LISTED ENTRIES: Begin
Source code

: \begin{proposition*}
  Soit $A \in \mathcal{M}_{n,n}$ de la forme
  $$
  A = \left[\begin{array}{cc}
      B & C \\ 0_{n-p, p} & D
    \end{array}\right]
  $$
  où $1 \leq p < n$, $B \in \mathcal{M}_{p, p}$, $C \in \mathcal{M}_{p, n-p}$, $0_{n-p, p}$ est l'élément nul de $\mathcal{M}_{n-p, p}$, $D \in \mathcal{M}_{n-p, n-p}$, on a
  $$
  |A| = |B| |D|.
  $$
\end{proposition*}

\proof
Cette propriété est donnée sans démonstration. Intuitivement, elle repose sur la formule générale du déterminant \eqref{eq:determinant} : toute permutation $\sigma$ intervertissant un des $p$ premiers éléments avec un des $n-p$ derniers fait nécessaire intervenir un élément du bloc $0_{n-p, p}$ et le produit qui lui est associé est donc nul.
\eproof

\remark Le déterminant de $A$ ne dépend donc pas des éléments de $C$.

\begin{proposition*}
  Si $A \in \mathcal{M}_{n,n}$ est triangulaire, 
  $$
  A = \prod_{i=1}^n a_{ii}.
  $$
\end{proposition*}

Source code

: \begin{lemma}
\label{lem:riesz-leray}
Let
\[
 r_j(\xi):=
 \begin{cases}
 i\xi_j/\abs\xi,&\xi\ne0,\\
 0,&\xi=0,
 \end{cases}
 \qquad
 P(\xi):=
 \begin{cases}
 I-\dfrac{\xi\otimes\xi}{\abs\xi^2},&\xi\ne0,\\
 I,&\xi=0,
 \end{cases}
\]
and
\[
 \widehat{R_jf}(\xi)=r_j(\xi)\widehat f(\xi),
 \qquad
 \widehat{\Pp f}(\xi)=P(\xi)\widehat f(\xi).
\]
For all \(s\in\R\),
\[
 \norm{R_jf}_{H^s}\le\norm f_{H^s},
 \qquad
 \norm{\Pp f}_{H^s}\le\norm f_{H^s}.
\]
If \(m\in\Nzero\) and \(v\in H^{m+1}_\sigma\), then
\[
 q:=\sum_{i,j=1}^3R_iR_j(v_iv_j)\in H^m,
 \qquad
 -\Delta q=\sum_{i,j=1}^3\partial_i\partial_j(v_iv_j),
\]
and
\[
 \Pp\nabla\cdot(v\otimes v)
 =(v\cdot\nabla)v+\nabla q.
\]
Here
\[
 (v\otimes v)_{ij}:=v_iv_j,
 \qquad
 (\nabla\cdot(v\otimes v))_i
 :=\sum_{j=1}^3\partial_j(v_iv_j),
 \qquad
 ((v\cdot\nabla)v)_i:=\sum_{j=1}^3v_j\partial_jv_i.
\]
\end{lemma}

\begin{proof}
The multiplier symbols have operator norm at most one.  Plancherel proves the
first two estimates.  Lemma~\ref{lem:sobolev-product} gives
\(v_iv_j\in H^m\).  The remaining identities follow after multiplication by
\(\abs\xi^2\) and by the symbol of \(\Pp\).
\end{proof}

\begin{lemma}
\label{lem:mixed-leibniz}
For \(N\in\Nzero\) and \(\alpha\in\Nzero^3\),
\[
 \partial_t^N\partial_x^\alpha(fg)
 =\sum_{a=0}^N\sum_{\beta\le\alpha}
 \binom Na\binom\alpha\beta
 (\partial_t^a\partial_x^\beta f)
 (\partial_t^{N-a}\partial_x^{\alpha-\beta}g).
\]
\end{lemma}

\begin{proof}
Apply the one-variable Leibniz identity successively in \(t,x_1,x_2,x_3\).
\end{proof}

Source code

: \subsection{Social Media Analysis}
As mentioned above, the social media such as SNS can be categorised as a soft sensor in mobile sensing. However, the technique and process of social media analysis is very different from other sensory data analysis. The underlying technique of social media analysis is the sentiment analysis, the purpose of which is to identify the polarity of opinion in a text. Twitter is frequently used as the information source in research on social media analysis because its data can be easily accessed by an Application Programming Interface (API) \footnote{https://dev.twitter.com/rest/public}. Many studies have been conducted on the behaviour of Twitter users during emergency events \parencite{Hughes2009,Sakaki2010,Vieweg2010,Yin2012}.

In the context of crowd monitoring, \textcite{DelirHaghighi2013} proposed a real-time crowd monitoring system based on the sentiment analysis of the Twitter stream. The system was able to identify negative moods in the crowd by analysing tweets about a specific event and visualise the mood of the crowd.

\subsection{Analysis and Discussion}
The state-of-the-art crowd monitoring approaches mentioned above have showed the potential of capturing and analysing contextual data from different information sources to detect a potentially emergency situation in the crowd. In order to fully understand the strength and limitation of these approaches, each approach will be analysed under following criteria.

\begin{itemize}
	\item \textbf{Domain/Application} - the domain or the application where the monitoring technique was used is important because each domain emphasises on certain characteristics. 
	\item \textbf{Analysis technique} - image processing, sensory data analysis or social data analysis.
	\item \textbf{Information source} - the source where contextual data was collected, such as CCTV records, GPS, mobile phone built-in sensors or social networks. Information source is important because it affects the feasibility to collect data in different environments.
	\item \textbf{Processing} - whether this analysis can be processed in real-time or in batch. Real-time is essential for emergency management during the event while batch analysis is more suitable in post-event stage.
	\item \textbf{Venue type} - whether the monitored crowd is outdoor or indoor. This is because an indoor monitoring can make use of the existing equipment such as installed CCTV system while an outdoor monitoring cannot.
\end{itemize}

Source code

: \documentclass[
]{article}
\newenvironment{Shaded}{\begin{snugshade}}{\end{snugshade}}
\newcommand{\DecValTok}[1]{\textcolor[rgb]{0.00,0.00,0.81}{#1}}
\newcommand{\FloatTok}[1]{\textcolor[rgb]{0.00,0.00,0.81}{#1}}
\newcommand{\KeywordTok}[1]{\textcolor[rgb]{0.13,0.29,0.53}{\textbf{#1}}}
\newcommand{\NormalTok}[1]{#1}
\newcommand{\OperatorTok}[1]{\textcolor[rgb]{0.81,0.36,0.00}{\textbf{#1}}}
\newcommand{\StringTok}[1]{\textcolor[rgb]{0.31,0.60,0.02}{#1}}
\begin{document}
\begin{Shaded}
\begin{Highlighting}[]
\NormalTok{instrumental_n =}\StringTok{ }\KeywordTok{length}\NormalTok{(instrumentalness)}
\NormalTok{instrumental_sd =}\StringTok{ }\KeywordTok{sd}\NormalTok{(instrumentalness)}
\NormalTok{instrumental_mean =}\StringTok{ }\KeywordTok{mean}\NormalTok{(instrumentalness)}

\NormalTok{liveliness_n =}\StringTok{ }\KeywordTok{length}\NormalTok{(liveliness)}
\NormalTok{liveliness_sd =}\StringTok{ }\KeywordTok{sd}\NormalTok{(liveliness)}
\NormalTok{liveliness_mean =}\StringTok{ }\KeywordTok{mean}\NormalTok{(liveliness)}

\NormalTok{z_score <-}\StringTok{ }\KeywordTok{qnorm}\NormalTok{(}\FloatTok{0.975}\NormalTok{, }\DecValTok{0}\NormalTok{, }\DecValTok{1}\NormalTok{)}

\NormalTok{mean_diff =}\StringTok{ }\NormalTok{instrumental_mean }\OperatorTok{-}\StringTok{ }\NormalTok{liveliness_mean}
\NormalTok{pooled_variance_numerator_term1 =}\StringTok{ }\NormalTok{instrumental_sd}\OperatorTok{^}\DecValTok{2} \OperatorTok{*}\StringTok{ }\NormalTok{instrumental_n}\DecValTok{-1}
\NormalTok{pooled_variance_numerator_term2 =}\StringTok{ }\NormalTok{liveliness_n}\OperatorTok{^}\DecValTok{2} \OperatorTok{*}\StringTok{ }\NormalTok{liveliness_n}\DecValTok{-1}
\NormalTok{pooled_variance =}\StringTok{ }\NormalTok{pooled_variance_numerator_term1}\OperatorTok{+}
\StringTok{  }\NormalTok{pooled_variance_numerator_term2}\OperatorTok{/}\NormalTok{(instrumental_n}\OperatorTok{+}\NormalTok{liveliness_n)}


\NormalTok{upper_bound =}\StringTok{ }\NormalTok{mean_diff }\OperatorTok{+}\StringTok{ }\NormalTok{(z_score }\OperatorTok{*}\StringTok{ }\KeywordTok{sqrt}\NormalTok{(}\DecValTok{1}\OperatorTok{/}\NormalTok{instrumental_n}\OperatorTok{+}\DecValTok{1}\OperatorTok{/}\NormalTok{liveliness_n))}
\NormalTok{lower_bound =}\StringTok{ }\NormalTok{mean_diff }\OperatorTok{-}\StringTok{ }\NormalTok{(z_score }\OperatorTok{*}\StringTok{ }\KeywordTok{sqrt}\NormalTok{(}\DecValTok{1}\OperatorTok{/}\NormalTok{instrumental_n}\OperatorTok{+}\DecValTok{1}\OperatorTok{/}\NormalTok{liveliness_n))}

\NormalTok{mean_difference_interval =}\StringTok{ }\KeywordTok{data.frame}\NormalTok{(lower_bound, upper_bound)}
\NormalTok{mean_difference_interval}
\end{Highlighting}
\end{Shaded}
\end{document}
LISTED ENTRIES: End
▶ [WORK INSTRUCTION]
The required answer is the number of lines in the listing above that contain the word "FloatTok", with nothing added.

▶ [YOUR SOLUTION]
2